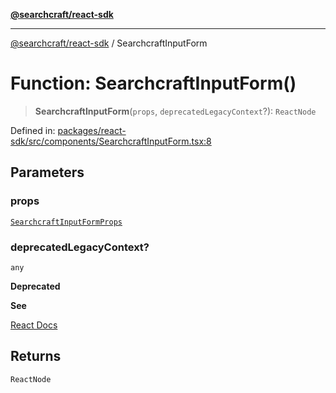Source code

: [**@searchcraft/react-sdk**](../README.md)

***

[@searchcraft/react-sdk](../globals.md) / SearchcraftInputForm

# Function: SearchcraftInputForm()

> **SearchcraftInputForm**(`props`, `deprecatedLegacyContext`?): `ReactNode`

Defined in: [packages/react-sdk/src/components/SearchcraftInputForm.tsx:8](https://bitbucket.org/madebychalk/searchcraft-javascript-sdks/src/13d0fd25669057ec4d2ef62d1e5c7048e667a0f0/packages/react-sdk/src/components/SearchcraftInputForm.tsx#lines-8)

## Parameters

### props

[`SearchcraftInputFormProps`](../interfaces/SearchcraftInputFormProps.md)

### deprecatedLegacyContext?

`any`

**Deprecated**

**See**

[React Docs](https://legacy.reactjs.org/docs/legacy-context.html#referencing-context-in-lifecycle-methods)

## Returns

`ReactNode`
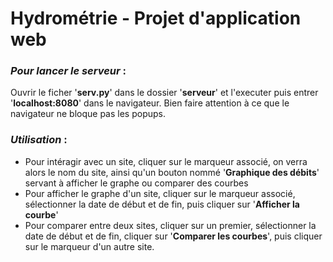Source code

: # Hydrométrie - Projet d'application web

### _Pour lancer le serveur_ :
Ouvrir le ficher '**serv.py**' dans le dossier '**serveur**' et l'executer puis entrer '**localhost:8080**' dans le navigateur. Bien faire attention à ce que le navigateur ne bloque pas les popups.

### _Utilisation_ :
- Pour intéragir avec un site, cliquer sur le marqueur associé, on verra alors le nom du site, ainsi qu'un bouton nommé '**Graphique des débits**' servant à afficher le graphe ou comparer des courbes
- Pour afficher le graphe d'un site, cliquer sur le marqueur associé, sélectionner la date de début et de fin, puis cliquer sur '**Afficher la courbe**'
- Pour comparer entre deux sites, cliquer sur un premier, sélectionner la date de début et de fin, cliquer sur '**Comparer les courbes**', puis cliquer sur le marqueur d'un autre site.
☆ ☆ ☆
TASK ITEM: Your task is to retype exactly, and only, the lines from the one that holds "## Parameters" through the end of the listing, both end lines included, without any pictures.

SOLUTION FOR THIS EXERCISE:
## Parameters

### props

[`SearchcraftInputFormProps`](../interfaces/SearchcraftInputFormProps.md)

### deprecatedLegacyContext?

`any`

**Deprecated**

**See**

[React Docs](https://legacy.reactjs.org/docs/legacy-context.html#referencing-context-in-lifecycle-methods)

## Returns

`ReactNode`
Source code

: # Hydrométrie - Projet d'application web

### _Pour lancer le serveur_ :
Ouvrir le ficher '**serv.py**' dans le dossier '**serveur**' et l'executer puis entrer '**localhost:8080**' dans le navigateur. Bien faire attention à ce que le navigateur ne bloque pas les popups.

### _Utilisation_ :
- Pour intéragir avec un site, cliquer sur le marqueur associé, on verra alors le nom du site, ainsi qu'un bouton nommé '**Graphique des débits**' servant à afficher le graphe ou comparer des courbes
- Pour afficher le graphe d'un site, cliquer sur le marqueur associé, sélectionner la date de début et de fin, puis cliquer sur '**Afficher la courbe**'
- Pour comparer entre deux sites, cliquer sur un premier, sélectionner la date de début et de fin, cliquer sur '**Comparer les courbes**', puis cliquer sur le marqueur d'un autre site.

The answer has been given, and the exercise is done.